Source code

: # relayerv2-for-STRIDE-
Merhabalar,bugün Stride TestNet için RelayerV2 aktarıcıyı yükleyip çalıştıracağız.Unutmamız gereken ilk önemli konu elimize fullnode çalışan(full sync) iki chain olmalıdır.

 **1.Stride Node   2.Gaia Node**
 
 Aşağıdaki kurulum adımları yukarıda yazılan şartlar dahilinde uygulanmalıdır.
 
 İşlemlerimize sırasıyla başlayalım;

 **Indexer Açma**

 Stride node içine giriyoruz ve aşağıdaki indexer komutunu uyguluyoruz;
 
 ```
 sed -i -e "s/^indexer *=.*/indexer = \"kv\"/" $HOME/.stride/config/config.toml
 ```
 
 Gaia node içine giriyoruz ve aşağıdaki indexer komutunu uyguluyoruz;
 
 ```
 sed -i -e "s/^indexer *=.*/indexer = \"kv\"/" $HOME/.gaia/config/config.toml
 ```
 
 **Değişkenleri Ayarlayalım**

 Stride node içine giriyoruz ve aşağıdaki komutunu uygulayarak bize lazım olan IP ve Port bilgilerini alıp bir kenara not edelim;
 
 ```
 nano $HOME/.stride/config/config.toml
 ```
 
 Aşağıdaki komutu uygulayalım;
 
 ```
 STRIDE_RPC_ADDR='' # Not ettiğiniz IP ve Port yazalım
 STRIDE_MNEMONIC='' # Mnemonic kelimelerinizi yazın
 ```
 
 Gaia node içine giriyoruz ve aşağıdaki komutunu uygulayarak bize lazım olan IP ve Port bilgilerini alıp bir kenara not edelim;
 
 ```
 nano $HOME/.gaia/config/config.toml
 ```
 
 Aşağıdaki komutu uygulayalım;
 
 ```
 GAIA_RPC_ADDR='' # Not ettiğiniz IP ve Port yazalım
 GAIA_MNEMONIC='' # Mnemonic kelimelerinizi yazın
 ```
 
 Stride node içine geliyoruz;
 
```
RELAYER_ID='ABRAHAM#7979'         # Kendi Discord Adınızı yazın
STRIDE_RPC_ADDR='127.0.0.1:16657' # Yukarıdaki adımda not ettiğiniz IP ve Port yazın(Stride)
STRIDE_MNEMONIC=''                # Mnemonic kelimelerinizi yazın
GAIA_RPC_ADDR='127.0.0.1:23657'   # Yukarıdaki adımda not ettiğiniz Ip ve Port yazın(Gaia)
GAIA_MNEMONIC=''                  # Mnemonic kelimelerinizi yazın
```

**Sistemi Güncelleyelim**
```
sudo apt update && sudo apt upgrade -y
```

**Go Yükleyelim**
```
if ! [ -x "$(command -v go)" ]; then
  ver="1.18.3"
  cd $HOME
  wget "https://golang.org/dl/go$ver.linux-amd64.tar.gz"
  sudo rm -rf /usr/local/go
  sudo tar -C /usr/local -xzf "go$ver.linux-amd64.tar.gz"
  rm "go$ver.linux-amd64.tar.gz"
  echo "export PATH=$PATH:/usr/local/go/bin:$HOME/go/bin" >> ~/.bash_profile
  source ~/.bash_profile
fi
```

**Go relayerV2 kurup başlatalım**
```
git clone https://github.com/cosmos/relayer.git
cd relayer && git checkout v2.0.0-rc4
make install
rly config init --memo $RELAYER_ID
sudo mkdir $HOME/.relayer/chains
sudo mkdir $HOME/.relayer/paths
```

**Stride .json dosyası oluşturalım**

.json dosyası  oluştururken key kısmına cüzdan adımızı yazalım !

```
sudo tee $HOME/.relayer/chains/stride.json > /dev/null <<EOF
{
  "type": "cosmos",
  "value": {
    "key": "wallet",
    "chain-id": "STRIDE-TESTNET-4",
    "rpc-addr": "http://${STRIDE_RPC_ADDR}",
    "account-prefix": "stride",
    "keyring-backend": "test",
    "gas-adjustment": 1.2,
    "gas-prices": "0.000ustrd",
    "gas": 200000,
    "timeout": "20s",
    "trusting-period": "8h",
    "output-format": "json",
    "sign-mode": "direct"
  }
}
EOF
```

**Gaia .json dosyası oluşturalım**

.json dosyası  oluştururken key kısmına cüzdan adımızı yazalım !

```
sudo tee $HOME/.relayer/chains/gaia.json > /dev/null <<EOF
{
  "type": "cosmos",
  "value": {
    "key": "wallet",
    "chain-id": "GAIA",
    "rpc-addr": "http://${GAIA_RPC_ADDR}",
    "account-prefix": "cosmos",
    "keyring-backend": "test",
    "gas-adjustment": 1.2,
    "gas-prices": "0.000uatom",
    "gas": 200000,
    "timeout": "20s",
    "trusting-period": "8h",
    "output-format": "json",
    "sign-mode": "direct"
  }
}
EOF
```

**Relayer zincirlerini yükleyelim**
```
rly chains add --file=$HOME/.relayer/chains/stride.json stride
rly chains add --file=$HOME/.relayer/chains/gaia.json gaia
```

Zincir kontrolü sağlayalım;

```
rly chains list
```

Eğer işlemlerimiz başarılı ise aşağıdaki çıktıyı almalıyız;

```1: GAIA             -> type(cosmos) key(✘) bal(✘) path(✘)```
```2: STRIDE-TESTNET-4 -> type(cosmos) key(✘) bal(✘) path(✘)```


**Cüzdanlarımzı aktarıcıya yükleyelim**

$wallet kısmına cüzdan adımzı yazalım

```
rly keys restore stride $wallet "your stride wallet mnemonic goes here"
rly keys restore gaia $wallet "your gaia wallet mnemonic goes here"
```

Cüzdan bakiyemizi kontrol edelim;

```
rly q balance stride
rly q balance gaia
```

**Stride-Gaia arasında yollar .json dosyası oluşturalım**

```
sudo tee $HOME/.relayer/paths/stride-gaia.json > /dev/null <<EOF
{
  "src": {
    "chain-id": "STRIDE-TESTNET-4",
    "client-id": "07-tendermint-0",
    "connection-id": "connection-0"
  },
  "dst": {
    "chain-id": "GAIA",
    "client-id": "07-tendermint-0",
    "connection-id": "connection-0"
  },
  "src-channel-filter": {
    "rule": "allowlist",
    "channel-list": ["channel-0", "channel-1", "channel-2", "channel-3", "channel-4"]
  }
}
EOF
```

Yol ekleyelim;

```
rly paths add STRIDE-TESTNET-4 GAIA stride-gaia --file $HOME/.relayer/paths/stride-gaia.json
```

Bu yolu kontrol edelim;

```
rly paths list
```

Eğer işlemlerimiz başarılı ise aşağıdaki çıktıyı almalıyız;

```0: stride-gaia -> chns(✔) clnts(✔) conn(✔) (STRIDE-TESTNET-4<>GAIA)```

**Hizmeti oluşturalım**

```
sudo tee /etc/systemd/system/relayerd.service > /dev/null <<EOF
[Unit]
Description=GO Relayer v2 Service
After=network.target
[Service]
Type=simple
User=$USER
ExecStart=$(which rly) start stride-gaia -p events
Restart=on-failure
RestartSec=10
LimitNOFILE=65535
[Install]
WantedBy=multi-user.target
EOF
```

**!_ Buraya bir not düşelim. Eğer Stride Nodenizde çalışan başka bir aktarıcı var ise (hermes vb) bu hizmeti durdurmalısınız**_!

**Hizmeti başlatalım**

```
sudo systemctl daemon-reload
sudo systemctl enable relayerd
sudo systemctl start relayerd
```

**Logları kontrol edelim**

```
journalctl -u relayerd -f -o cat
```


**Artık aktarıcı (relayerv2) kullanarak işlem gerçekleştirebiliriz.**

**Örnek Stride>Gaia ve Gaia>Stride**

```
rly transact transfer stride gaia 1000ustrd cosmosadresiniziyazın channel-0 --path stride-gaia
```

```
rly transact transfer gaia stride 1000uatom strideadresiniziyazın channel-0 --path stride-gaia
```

§ **EXERCISE REQUIREMENTS**
Lines from the start of the material through the line containing "Aşağıdaki kurulum adımları" are wanted. Write them out exactly.

§ **SOLUTION FOR THIS EXERCISE**
Source code

: # relayerv2-for-STRIDE-
Merhabalar,bugün Stride TestNet için RelayerV2 aktarıcıyı yükleyip çalıştıracağız.Unutmamız gereken ilk önemli konu elimize fullnode çalışan(full sync) iki chain olmalıdır.

 **1.Stride Node   2.Gaia Node**
 
 Aşağıdaki kurulum adımları yukarıda yazılan şartlar dahilinde uygulanmalıdır.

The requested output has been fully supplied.